= RECORDS SHOWN =

▽

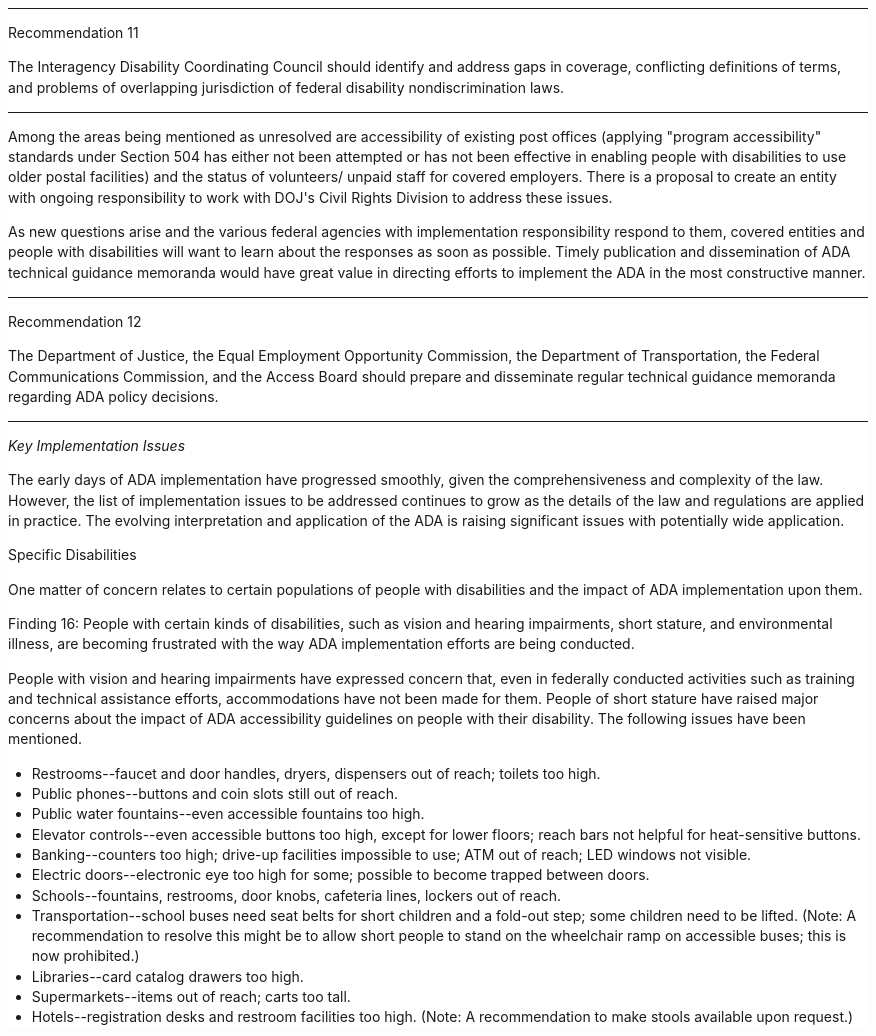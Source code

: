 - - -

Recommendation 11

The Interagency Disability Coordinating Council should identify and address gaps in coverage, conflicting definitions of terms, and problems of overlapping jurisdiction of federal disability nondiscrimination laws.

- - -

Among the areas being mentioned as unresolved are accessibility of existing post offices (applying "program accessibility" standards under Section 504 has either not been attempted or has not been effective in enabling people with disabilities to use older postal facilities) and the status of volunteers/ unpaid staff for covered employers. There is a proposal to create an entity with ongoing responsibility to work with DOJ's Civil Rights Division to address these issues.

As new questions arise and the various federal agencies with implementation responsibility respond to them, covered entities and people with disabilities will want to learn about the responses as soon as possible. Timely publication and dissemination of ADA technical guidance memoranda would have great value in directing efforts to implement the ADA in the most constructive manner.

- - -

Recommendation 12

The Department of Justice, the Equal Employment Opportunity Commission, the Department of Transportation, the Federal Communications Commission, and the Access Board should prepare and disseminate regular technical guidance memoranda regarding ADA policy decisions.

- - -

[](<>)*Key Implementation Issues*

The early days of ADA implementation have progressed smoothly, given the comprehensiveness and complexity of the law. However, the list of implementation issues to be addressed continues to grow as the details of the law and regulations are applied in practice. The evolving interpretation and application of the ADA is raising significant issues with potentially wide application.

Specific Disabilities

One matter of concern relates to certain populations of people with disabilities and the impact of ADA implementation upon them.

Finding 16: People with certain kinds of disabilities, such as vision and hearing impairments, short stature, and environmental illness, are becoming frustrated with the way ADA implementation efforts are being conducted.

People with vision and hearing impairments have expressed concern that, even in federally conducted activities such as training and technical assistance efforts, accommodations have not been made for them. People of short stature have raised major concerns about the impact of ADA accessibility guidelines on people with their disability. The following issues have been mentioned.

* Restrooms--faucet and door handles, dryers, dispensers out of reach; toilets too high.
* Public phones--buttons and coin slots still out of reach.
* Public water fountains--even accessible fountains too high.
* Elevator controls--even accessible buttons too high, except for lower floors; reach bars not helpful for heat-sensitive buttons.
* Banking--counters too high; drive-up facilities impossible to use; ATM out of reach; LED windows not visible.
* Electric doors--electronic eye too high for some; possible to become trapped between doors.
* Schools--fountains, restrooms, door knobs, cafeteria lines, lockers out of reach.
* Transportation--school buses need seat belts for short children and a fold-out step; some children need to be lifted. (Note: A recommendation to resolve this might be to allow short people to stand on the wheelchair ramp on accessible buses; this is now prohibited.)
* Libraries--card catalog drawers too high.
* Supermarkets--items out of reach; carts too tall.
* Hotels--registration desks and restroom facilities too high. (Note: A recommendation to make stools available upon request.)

△
▽

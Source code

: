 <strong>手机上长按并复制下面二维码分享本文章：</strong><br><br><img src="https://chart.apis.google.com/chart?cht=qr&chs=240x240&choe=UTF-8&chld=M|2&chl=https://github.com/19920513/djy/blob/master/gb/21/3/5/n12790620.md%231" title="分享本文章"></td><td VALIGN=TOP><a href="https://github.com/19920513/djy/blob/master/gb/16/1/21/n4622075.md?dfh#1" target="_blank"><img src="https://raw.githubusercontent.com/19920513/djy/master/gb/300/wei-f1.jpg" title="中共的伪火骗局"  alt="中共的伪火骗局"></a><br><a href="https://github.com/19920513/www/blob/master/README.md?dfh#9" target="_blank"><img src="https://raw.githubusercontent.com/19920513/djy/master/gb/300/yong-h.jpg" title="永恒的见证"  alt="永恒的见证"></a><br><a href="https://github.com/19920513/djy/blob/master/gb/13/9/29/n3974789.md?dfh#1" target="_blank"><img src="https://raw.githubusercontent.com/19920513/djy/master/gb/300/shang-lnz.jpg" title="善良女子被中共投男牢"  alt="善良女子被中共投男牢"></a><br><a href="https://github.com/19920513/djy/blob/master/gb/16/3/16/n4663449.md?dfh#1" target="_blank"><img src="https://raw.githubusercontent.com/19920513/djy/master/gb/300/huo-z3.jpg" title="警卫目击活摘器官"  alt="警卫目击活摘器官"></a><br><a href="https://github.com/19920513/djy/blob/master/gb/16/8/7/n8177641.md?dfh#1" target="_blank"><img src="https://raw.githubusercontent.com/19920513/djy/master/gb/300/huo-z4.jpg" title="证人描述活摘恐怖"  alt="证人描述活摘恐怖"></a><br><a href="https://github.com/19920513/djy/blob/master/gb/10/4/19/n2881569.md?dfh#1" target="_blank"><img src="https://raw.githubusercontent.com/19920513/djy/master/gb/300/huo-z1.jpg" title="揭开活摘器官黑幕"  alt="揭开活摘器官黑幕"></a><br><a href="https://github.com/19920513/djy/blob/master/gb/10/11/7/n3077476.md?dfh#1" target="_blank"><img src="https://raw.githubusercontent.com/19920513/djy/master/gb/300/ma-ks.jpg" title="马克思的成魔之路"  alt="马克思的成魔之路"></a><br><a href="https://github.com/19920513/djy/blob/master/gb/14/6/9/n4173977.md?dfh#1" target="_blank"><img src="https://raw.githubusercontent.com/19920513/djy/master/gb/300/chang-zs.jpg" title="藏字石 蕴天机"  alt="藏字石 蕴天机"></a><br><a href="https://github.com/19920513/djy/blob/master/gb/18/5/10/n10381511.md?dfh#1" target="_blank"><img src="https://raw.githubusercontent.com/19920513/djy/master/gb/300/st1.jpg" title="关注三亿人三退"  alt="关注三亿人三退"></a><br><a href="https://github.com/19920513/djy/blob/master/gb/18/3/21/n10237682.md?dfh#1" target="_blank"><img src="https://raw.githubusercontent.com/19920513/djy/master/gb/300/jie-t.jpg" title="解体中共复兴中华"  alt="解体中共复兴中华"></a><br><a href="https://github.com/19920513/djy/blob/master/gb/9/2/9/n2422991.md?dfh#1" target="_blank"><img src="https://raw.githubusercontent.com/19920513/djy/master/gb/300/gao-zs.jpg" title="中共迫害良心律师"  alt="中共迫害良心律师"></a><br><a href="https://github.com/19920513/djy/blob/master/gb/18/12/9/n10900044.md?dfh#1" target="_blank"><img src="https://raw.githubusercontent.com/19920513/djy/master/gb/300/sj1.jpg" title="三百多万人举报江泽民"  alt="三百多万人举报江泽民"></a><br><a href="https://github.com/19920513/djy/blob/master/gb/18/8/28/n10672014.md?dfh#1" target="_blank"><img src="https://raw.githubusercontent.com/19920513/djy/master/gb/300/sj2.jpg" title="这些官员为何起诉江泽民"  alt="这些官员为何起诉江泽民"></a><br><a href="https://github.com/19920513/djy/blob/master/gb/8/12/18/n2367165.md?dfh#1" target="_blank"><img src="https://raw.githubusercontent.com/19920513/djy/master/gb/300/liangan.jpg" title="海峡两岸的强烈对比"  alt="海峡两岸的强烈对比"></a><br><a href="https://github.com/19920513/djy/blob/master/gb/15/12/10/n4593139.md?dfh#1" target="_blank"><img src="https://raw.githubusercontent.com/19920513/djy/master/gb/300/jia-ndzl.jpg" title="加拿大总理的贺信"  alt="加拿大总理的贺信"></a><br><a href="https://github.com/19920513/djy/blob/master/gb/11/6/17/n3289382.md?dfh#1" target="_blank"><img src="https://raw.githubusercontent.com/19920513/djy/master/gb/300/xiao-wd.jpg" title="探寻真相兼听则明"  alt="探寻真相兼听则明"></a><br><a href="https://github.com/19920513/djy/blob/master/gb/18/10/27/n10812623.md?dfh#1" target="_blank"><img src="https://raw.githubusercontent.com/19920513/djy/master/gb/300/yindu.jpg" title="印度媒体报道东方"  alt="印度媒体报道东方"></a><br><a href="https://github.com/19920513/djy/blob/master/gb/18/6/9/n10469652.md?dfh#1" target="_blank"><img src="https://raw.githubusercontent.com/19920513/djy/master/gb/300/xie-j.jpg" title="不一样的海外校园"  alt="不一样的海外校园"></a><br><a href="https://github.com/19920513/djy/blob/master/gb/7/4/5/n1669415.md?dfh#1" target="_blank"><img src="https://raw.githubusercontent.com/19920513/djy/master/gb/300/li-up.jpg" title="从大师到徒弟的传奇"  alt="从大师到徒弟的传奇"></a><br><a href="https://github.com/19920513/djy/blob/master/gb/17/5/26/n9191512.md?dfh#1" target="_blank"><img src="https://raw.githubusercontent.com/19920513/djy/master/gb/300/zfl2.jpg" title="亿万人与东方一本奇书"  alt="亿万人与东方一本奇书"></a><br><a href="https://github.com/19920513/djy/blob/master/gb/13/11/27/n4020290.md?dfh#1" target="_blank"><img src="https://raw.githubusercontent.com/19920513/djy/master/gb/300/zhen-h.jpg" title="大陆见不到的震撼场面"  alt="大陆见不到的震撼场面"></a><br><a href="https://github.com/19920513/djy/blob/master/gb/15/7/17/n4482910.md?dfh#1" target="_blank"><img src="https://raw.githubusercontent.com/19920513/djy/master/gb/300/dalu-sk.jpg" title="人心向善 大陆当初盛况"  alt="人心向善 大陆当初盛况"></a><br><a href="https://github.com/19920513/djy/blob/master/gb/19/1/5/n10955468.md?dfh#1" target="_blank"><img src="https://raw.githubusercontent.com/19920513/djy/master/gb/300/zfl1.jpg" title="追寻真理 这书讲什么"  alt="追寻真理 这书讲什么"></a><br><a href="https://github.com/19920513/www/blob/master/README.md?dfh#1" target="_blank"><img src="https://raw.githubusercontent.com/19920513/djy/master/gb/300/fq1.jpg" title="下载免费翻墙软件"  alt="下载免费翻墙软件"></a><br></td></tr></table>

△

= EXERCISE OBJECTIVE =
Among the lines of the data, identify those with the word "even". Copy each of them.

= SOLUTION TO THIS PROBLEM =
People with vision and hearing impairments have expressed concern that, even in federally conducted activities such as training and technical assistance efforts, accommodations have not been made for them. People of short stature have raised major concerns about the impact of ADA accessibility guidelines on people with their disability. The following issues have been mentioned.
* Public water fountains--even accessible fountains too high.
* Elevator controls--even accessible buttons too high, except for lower floors; reach bars not helpful for heat-sensitive buttons.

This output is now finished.